Cannabis e epilepsia

O neurocirurgião Pedro Antônio Pierro Neto relatou sua experiência com o uso da Cannabis no tratamento de epilepsia.

“Aderi a Cannabis passando por cima dos meus próprios preconceitos porque eu vi resultado. Vi crianças com indicação para cirurgia começarem a melhorar e depois fui saber que era Cannabis. Vi milagre antes de saber o santo. Minha primeira reação era – está dando maconha para criança? Mas eu fui estudar. Comecei a entender e vi que existe um benefício muito grande principalmente nas doenças que eu trato. ”

Ele conta que o número de pacientes que ele indica necessidade cirurgia caiu muito depois que passou a utilizar Cannabis.

“Ainda tem espaço, mas em casos muito específicos.”

O neurocirurgião ressaltou ainda o estudo do Dr Elisaldo Carlini como um marco na medicina brasileira em relação ao uso da Cannabis.

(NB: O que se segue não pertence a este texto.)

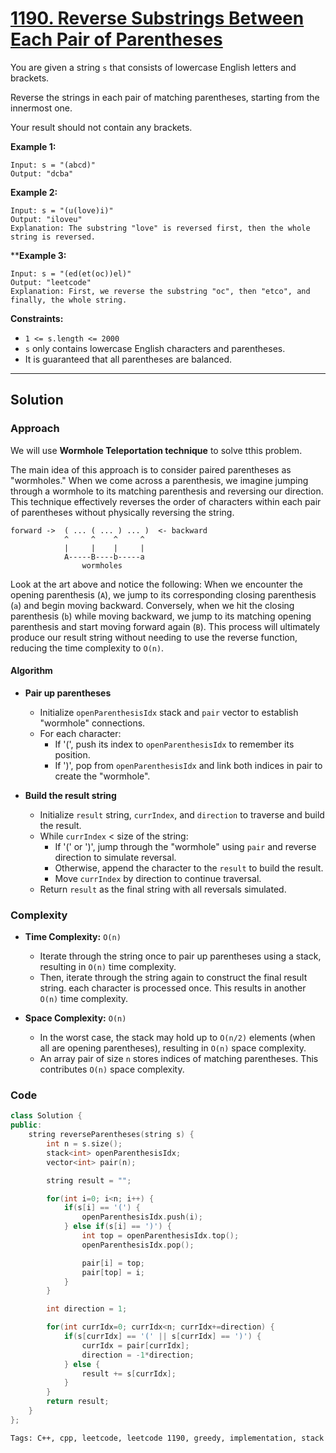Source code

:
# [1190. Reverse Substrings Between Each Pair of Parentheses]([problem-link](https://leetcode.com/problems/reverse-substrings-between-each-pair-of-parentheses/description))

You are given a string `s` that consists of lowercase English letters and brackets.

Reverse the strings in each pair of matching parentheses, starting from the innermost one.

Your result should not contain any brackets.

**Example 1:**

    Input: s = "(abcd)"
    Output: "dcba"

**Example 2:**

    Input: s = "(u(love)i)"
    Output: "iloveu"
    Explanation: The substring "love" is reversed first, then the whole string is reversed.

****Example 3:**

    Input: s = "(ed(et(oc))el)"
    Output: "leetcode"
    Explanation: First, we reverse the substring "oc", then "etco", and finally, the whole string.
 

**Constraints:**

- `1 <= s.length <= 2000`
- `s` only contains lowercase English characters and parentheses.
- It is guaranteed that all parentheses are balanced.

---

## Solution

### Approach
We will use **Wormhole Teleportation technique** to solve tthis problem. 

The main idea of this approach is to consider paired parentheses as "wormholes." When we come across a parenthesis, we imagine jumping through a wormhole to its matching parenthesis and reversing our direction. This technique effectively reverses the order of characters within each pair of parentheses without physically reversing the string.

    forward ->  ( ... ( ... ) ... )  <- backward
                ^     ^    ^     ^
                |     |    |     |
                A-----B----b-----a
                    wormholes

Look at the art above and notice the following: When we encounter the opening parenthesis (`A`), we jump to its corresponding closing parenthesis (`a`) and begin moving backward. Conversely, when we hit the closing parenthesis (`b`) while moving backward, we jump to its matching opening parenthesis and start moving forward again (`B`). This process will ultimately produce our result string without needing to use the reverse function, reducing the time complexity to `O(n)`.

#### Algorithm
- **Pair up parentheses**
  - Initialize `openParenthesisIdx` stack and `pair` vector to establish "wormhole" connections.
  - For each character:
    - If '(', push its index to `openParenthesisIdx` to remember its position.
    - If ')', pop from `openParenthesisIdx` and link both indices in pair to create the "wormhole".

- **Build the result string**

  - Initialize `result` string, `currIndex`, and `direction` to traverse and build the result.
  - While `currIndex` < size of the string:
    - If '(' or ')', jump through the "wormhole" using `pair` and reverse direction to simulate reversal.
    - Otherwise, append the character to the `result` to build the result.
    - Move `currIndex` by direction to continue traversal.
  - Return `result` as the final string with all reversals simulated.


### Complexity

- **Time Complexity:** `O(n)`

    - Iterate through the string once to pair up parentheses using a stack, resulting in `O(n)` time complexity.
    - Then, iterate through the string again to construct the final result string. each character is processed once. This results in another `O(n)` time complexity.

- **Space Complexity:** `O(n)`

    - In the worst case, the stack may hold up to `O(n/2)` elements (when all are opening parentheses), resulting in `O(n)` space complexity.
    - An array pair of size `n` stores indices of matching parentheses. This contributes `O(n)` space complexity.

### Code

```cpp
class Solution {
public:
    string reverseParentheses(string s) {
        int n = s.size();
        stack<int> openParenthesisIdx;
        vector<int> pair(n);

        string result = "";

        for(int i=0; i<n; i++) {
            if(s[i] == '(') {
                openParenthesisIdx.push(i);
            } else if(s[i] == ')') {
                int top = openParenthesisIdx.top();
                openParenthesisIdx.pop();

                pair[i] = top;
                pair[top] = i;
            }
        }

        int direction = 1;

        for(int currIdx=0; currIdx<n; currIdx+=direction) {
            if(s[currIdx] == '(' || s[currIdx] == ')') {
                currIdx = pair[currIdx];
                direction = -1*direction;
            } else {
                result += s[currIdx];
            }
        }
        return result;
    }
};
```


    Tags: C++, cpp, leetcode, leetcode 1190, greedy, implementation, stack
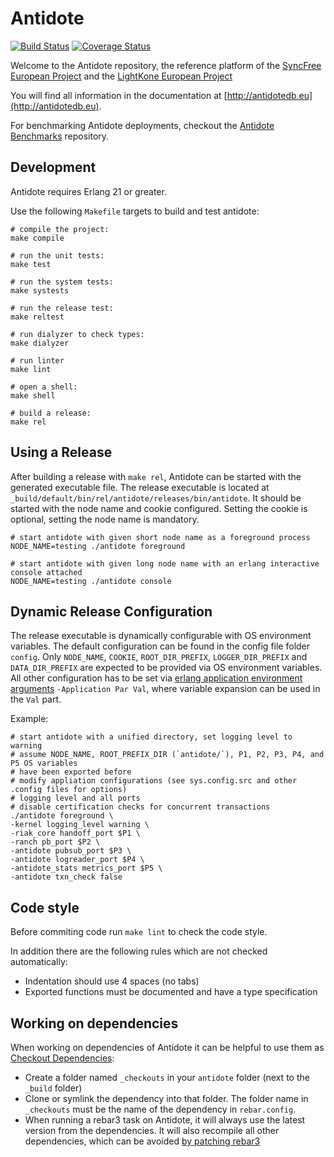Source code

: Antidote
============
[![Build Status](https://travis-ci.org/AntidoteDB/antidote.svg?branch=master)](https://travis-ci.org/AntidoteDB/antidote)
[![Coverage Status](https://coveralls.io/repos/github/AntidoteDB/antidote/badge.svg?branch=master)](https://coveralls.io/github/AntidoteDB/antidote?branch=master)

Welcome to the Antidote repository, the reference platform of the [SyncFree European Project](https://syncfree.lip6.fr/) and the [LightKone European Project](https://www.lightkone.eu/)

You will find all information in the documentation at [http://antidotedb.eu](http://antidotedb.eu).

For benchmarking Antidote deployments, checkout the [Antidote Benchmarks](https://github.com/AntidoteDB/Benchmarks) repository.



Development
-----------

Antidote requires Erlang 21 or greater.

Use the following `Makefile` targets to build and test antidote:

	# compile the project:
	make compile

	# run the unit tests:
	make test

	# run the system tests:
	make systests
	
	# run the release test:
	make reltest

	# run dialyzer to check types:
	make dialyzer
	
	# run linter
	make lint

	# open a shell:
	make shell

	# build a release:
	make rel
	
Using a Release
-----------

After building a release with `make rel`, Antidote can be started with the generated executable file.
The release executable is located at `_build/default/bin/rel/antidote/releases/bin/antidote`.
It should be started with the node name and cookie configured. 
Setting the cookie is optional, setting the node name is mandatory.

	# start antidote with given short node name as a foreground process
	NODE_NAME=testing ./antidote foreground
	
	# start antidote with given long node name with an erlang interactive console attached
	NODE_NAME=testing ./antidote console
	
	
Dynamic Release Configuration
-----------

The release executable is dynamically configurable with OS environment variables.
The default configuration can be found in the config file folder `config`.
Only `NODE_NAME`, `COOKIE`, `ROOT_DIR_PREFIX`, `LOGGER_DIR_PREFIX` and `DATA_DIR_PREFIX` are expected to be provided via OS environment variables.
All other configuration has to be set via [erlang application environment arguments](http://erlang.org/doc/man/erl.html#flags) `-Application Par Val`, 
where variable expansion can be used in the `Val` part.

Example:

```shell script
# start antidote with a unified directory, set logging level to warning
# assume NODE_NAME, ROOT_PREFIX_DIR (`antidote/`), P1, P2, P3, P4, and P5 OS variables 
# have been exported before
# modify appliation configurations (see sys.config.src and other .config files for options)
# logging level and all ports
# disable certification checks for concurrent transactions
./antidote foreground \
-kernel logging_level warning \
-riak_core handoff_port $P1 \
-ranch pb_port $P2 \
-antidote pubsub_port $P3 \
-antidote logreader_port $P4 \
-antidote_stats metrics_port $P5 \
-antidote txn_check false
```


Code style
-----------

Before commiting code run `make lint` to check the code style.

In addition there are the following rules which are not checked automatically:

- Indentation should use 4 spaces (no tabs)
- Exported functions must be documented and have a type specification

Working on dependencies
-----------

When working on dependencies of Antidote it can be helpful to use them as [Checkout Dependencies](https://www.rebar3.org/docs/dependencies#section-checkout-dependencies):

- Create a folder named `_checkouts` in your `antidote` folder (next to the `_build` folder)
- Clone or symlink the dependency into that folder. The folder name in `_checkouts` must be the name of the dependency in `rebar.config`.
- When running a rebar3 task on Antidote, it will always use the latest version from the dependencies. It will also recompile all other dependencies, which can be avoided [by patching rebar3](https://github.com/erlang/rebar3/issues/2152)

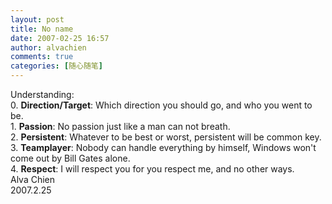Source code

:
 ```yaml
---
layout: post
title: No name
date: 2007-02-25 16:57
author: alvachien
comments: true
categories: [随心随笔]
---
```

<div>Understanding:</div>
<div> </div>
<div>0. <strong>Direction/Target</strong>: Which direction you should go, and who you went to be.</div>
<div>
<div>1. <strong>Passion</strong>: No passion just like a man can not breath.</div>
<div>2. <strong>Persistent</strong>: Whatever to be best or worst, persistent will be common key.</div>
3. <strong>Teamplayer</strong>: Nobody can handle everything by himself, Windows won't come out by Bill Gates alone.</div>
<div>4. <strong>Respect</strong>: I will respect you for you respect me, and no other ways.</div>
<div> </div>
<div>Alva Chien</div>
<div>2007.2.25</div>
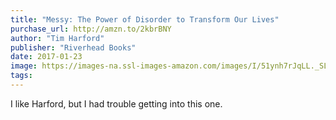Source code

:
 ```yaml
---
title: "Messy: The Power of Disorder to Transform Our Lives"
purchase_url: http://amzn.to/2kbrBNY
author: "Tim Harford"
publisher: "Riverhead Books"
date: 2017-01-23
image: https://images-na.ssl-images-amazon.com/images/I/51ynh7rJqLL._SL75_.jpg
tags:
---
```


I like Harford, but I had trouble getting into this one.
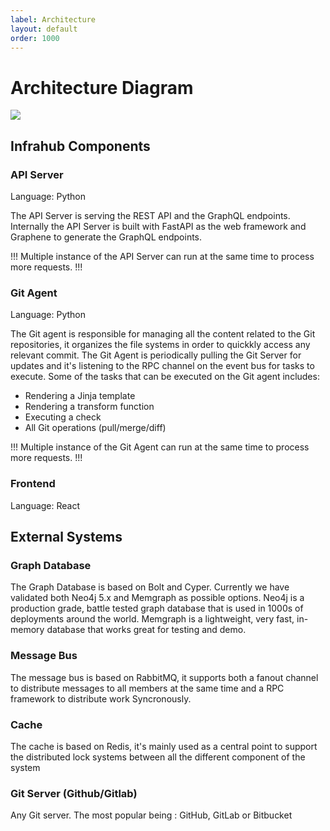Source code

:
```yaml
---
label: Architecture
layout: default
order: 1000
---
```

# Architecture Diagram

![](../media/high_level_architecture.excalidraw.svg)

## Infrahub Components

### API Server

Language: Python

The API Server is serving the REST API and the GraphQL endpoints.
Internally the API Server is built with FastAPI as the web framework and Graphene to generate the GraphQL endpoints.

!!!
Multiple instance of the API Server can run at the same time to process more requests.
!!!

### Git Agent

Language: Python

The Git agent is responsible for managing all the content related to the Git repositories, it organizes the file systems in order to quickkly access any relevant commit. The Git Agent is periodically pulling the Git Server for updates and it's listening to the RPC channel on the event bus for tasks to execute.
Some of the tasks that can be executed on the Git agent includes:
- Rendering a Jinja template
- Rendering a transform function
- Executing a check
- All Git operations (pull/merge/diff)

!!!
Multiple instance of the Git Agent can run at the same time to process more requests.
!!!

### Frontend

Language: React

## External Systems

### Graph Database

The Graph Database is based on Bolt and Cyper. Currently we have validated both Neo4j 5.x and Memgraph as possible options.
Neo4j is a production grade, battle tested graph database that is used in 1000s of deployments around the world.
Memgraph is a lightweight, very fast, in-memory database that works great for testing and demo.

### Message Bus

The message bus is based on RabbitMQ, it supports both a fanout channel to distribute messages to all members at the same time and a RPC framework to distribute work Syncronously.

### Cache

The cache is based on Redis, it's mainly used as a central point to support the distributed lock systems between all the different component of the system

### Git Server (Github/Gitlab)

Any Git server. The most popular being : GitHub, GitLab or Bitbucket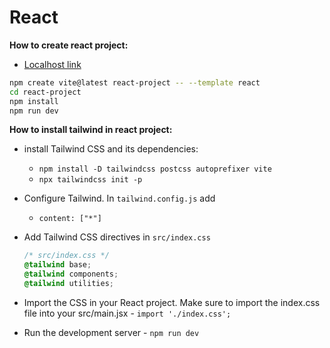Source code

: # React

**How to create react project:**

- [Localhost link](http://localhost:5173/)

``` Bash
npm create vite@latest react-project -- --template react
cd react-project
npm install
npm run dev
```

**How to install tailwind in react project:**

- install Tailwind CSS and its dependencies:
  - `npm install -D tailwindcss postcss autoprefixer vite`
  - `npx tailwindcss init -p`
- Configure Tailwind. In `tailwind.config.js` add
  - `content: ["*"]`
- Add Tailwind CSS directives in `src/index.css`

  ```css
  /* src/index.css */
  @tailwind base;
  @tailwind components;
  @tailwind utilities;
  ```

- Import the CSS in your React project. Make sure to import the index.css file into your src/main.jsx - `import './index.css';`

- Run the development server - `npm run dev`
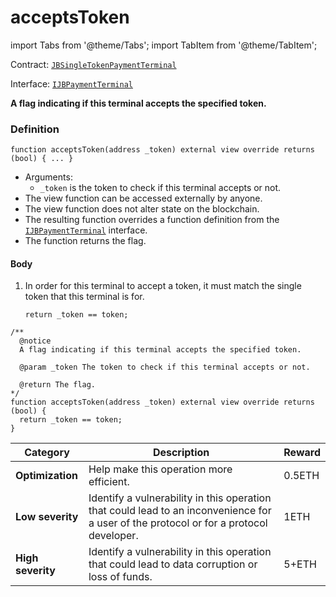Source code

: # acceptsToken

import Tabs from '@theme/Tabs';
import TabItem from '@theme/TabItem';

Contract: [`JBSingleTokenPaymentTerminal`](/api/contracts/or-abstract/jbsingletokenpaymentterminal/README.md)​‌

Interface: [`IJBPaymentTerminal`](/api/interfaces/ijbpaymentterminal.md)

<Tabs>
<TabItem value="Step by step" label="Step by step">

**A flag indicating if this terminal accepts the specified token.**

### Definition

```
function acceptsToken(address _token) external view override returns (bool) { ... }
```

* Arguments:
  * `_token` is the token to check if this terminal accepts or not.
* The view function can be accessed externally by anyone.
* The view function does not alter state on the blockchain.
* The resulting function overrides a function definition from the [`IJBPaymentTerminal`](/api/interfaces/ijbpaymentterminal.md) interface.
* The function returns the flag.

#### Body

1.  In order for this terminal to accept a token, it must match the single token that this terminal is for.

    ```
    return _token == token;
    ```

</TabItem>

<TabItem value="Code" label="Code">

```
/** 
  @notice
  A flag indicating if this terminal accepts the specified token.

  @param _token The token to check if this terminal accepts or not.

  @return The flag.
*/
function acceptsToken(address _token) external view override returns (bool) {
  return _token == token;
}
```

</TabItem>

<TabItem value="Bug bounty" label="Bug bounty">

| Category          | Description                                                                                                                            | Reward |
| ----------------- | -------------------------------------------------------------------------------------------------------------------------------------- | ------ |
| **Optimization**  | Help make this operation more efficient.                                                                                               | 0.5ETH |
| **Low severity**  | Identify a vulnerability in this operation that could lead to an inconvenience for a user of the protocol or for a protocol developer. | 1ETH   |
| **High severity** | Identify a vulnerability in this operation that could lead to data corruption or loss of funds.                                        | 5+ETH  |

</TabItem>
</Tabs>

“Ele pegou 15 pessoas com epilepsia refratária e dividiu em dois grupos. Fez um estudo duplo cego. Nem o paciente nem o médico sabiam se o óleo utilizado tinha o CBD (composto da Cannabis) ou não. Foram oito semanas. No grupo que recebeu CBD na maioria as crises cessaram ou tiveram redução de mais de 75%.”

Cannabis, autismo e HIV

A psiquiatra Eliane Guerra enfatizou também a eficiência do uso da Cannabis no tratamento de outras enfermidades, como autismo e HIV.

“Todos temos um sistema endocanabinoide que fica doente por diversas coisas. Pode ser o estilo de vida, depende de muitas coisas. A Cannabis pode balancear esse sistema e por isso a gama de doenças onde se pode utilizar é vasta. Já está comprovado efeito no câncer, na melhora de náuseas e vômitos causados pelo medicamento. No HIV vai além de amenizar os efeitos colaterais dos medicamentos. Até a carga viral cai.”

Ela explica que, ao amenizar os efeitos colaterais dos remédios, a Cannabis faz com que o tratamento do câncer seja mais ameno aos pacientes, que passam a seguir as orientações de forma mais correta e melhoram mais rápido.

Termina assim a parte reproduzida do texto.